Downtime Pareto chart from a CSV (pandas + matplotlib)

Every downtime meeting eventually asks the same question: which handful of reasons account for most of the lost time? This script answers it in three lines of pandas — group by reason, sum the minutes, sort — then plots the classic Pareto chart: bars for total minutes, a cumulative-percentage line, and the 80% reference line that tells you how many reasons actually matter.

Before you run it

  • pip install pandas matplotlib
  • A downtime log CSV with columns reason, minutes (extra columns ignored)

No data of your own yet?

The 15-row downtime log used above — run the script against it and get the exact chart and numbers shown.

The code

GitHub
"""Plot a downtime Pareto chart from a CSV of downtime events.

CSV needs the columns: reason, minutes  (extra columns ignored).

Usage:  python downtime_pareto.py downtime_log.csv --out pareto.png
"""

import argparse

import pandas as pd
import matplotlib.pyplot as plt


def main():
    ap = argparse.ArgumentParser(description=__doc__)
    ap.add_argument("csv_file", help="downtime log CSV: reason, minutes")
    ap.add_argument("--out", default="pareto.png")
    ap.add_argument("--top", type=int, default=10, help="show only the top N reasons")
    args = ap.parse_args()

    df = pd.read_csv(args.csv_file)
    totals = df.groupby("reason")["minutes"].sum().sort_values(ascending=False)
    totals = totals.head(args.top)

    cum_pct = totals.cumsum() / totals.sum() * 100

    fig, ax1 = plt.subplots(figsize=(9, 5.5))
    ax1.bar(totals.index, totals.values, color="#b45309")
    ax1.set_ylabel("Downtime (minutes)")
    ax1.set_xticks(range(len(totals)))
    ax1.set_xticklabels(totals.index, rotation=30, ha="right")

    ax2 = ax1.twinx()
    ax2.plot(range(len(totals)), cum_pct.values, "o-", color="#1d4ed8")
    ax2.axhline(80, color="#dc2626", linestyle="--", linewidth=1)
    ax2.set_ylabel("Cumulative %")
    ax2.set_ylim(0, 105)

    fig.suptitle("Downtime Pareto")
    fig.tight_layout()
    fig.savefig(args.out, dpi=150)

    print(f"Top reason: {totals.index[0]} ({totals.iloc[0]:.0f} min, "
          f"{cum_pct.iloc[0]:.1f}% of total)")
    n80 = (cum_pct <= 80).sum() + 1
    print(f"{n80} reason(s) account for 80% of downtime.")
    print(f"Chart saved to {args.out}")


if __name__ == "__main__":
    main()

What you get

$ python downtime_pareto.py downtime_log.csv --out pareto.png
Top reason: Setup/changeover (420 min, 35.0% of total)
3 reason(s) account for 80% of downtime.
Chart saved to pareto.png

How it works

  • groupby("reason")["minutes"].sum().sort_values(ascending=False) is the entire analysis — pandas does the aggregation and ranking in one line, which is most of why this beats a hand-rolled dictionary-counting version.
  • cumsum() / sum() * 100 turns the sorted totals into the cumulative-percentage line every Pareto chart needs — the 80% rule (a handful of causes account for most of the downtime) is exactly what that line is designed to show.
  • Two y-axes (ax1/ax2 via twinx()) let bars (minutes) and the cumulative line (percent) share one chart without one scale crushing the other.
  • The 80% reference line isn't decoration — counting how many bars fall left of where the cumulative line crosses it is literally how you read a Pareto chart.

Gotchas & honest limits

  • Category names must be spelled identically to group correctly — "Tool change" and "tool change" become two different bars.

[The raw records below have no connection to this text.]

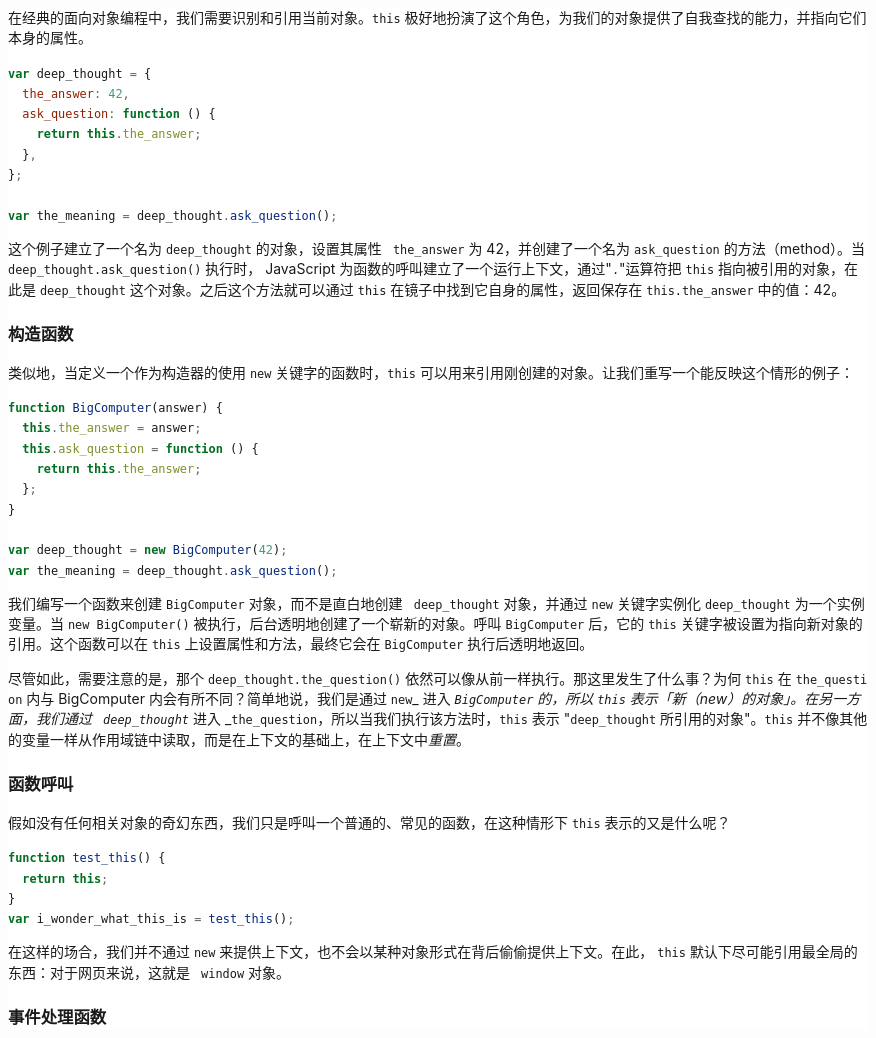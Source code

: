 在经典的面向对象编程中，我们需要识别和引用当前对象。`this` 极好地扮演了这个角色，为我们的对象提供了自我查找的能力，并指向它们本身的属性。

```js
var deep_thought = {
  the_answer: 42,
  ask_question: function () {
    return this.the_answer;
  },
};

var the_meaning = deep_thought.ask_question();
```

这个例子建立了一个名为 `deep_thought` 的对象，设置其属性 ` the_answer` 为 42，并创建了一个名为 `ask_question` 的方法（method）。当 `deep_thought.ask_question()` 执行时， JavaScript 为函数的呼叫建立了一个运行上下文，通过"`.`"运算符把 `this` 指向被引用的对象，在此是 `deep_thought` 这个对象。之后这个方法就可以通过 `this` 在镜子中找到它自身的属性，返回保存在 `this.the_answer` 中的值：42。

### 构造函数

类似地，当定义一个作为构造器的使用 `new` 关键字的函数时，`this` 可以用来引用刚创建的对象。让我们重写一个能反映这个情形的例子：

```js
function BigComputer(answer) {
  this.the_answer = answer;
  this.ask_question = function () {
    return this.the_answer;
  };
}

var deep_thought = new BigComputer(42);
var the_meaning = deep_thought.ask_question();
```

我们编写一个函数来创建 `BigComputer` 对象，而不是直白地创建 ` deep_thought` 对象，并通过 `new` 关键字实例化 `deep_thought` 为一个实例变量。当 `new BigComputer()` 被执行，后台透明地创建了一个崭新的对象。呼叫 `BigComputer` 后，它的 `this` 关键字被设置为指向新对象的引用。这个函数可以在 `this` 上设置属性和方法，最终它会在 `BigComputer` 执行后透明地返回。

尽管如此，需要注意的是，那个 `deep_thought.the_question()` 依然可以像从前一样执行。那这里发生了什么事？为何 `this` 在 `the_question` 内与 BigComputer 内会有所不同？简单地说，我们是通过 `new`_ 进入 _`BigComputer` 的，所以 `this` 表示「新（new）的对象」。在另一方面，我们通过 ` deep_thought`_ 进入 _`the_question`，所以当我们执行该方法时，`this` 表示 "`deep_thought` 所引用的对象"。`this` 并不像其他的变量一样从作用域链中读取，而是在上下文的基础上，在上下文中*重置*。

### 函数呼叫

假如没有任何相关对象的奇幻东西，我们只是呼叫一个普通的、常见的函数，在这种情形下 `this` 表示的又是什么呢？

```js
function test_this() {
  return this;
}
var i_wonder_what_this_is = test_this();
```

在这样的场合，我们并不通过 `new` 来提供上下文，也不会以某种对象形式在背后偷偷提供上下文。在此， `this` 默认下尽可能引用最全局的东西：对于网页来说，这就是 ` window` 对象。

### 事件处理函数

Normalize your downtime log's reason field before charting.
  • --top truncates to the top N reasons by default (10) — if your real log has dozens of reasons, check that truncation isn't hiding a moderate contributor worth fixing.
  • This charts duration, not frequency — a reason that happens rarely but for a long time each time outranks one that happens constantly but briefly. Decide which one your shop actually needs to reduce.
  • Minutes are summed as given — mixing units (some rows in minutes, some accidentally in seconds) will silently produce a wrong, confident-looking chart.

Goes deeper

Want this adapted to your shop — or built into a real tool?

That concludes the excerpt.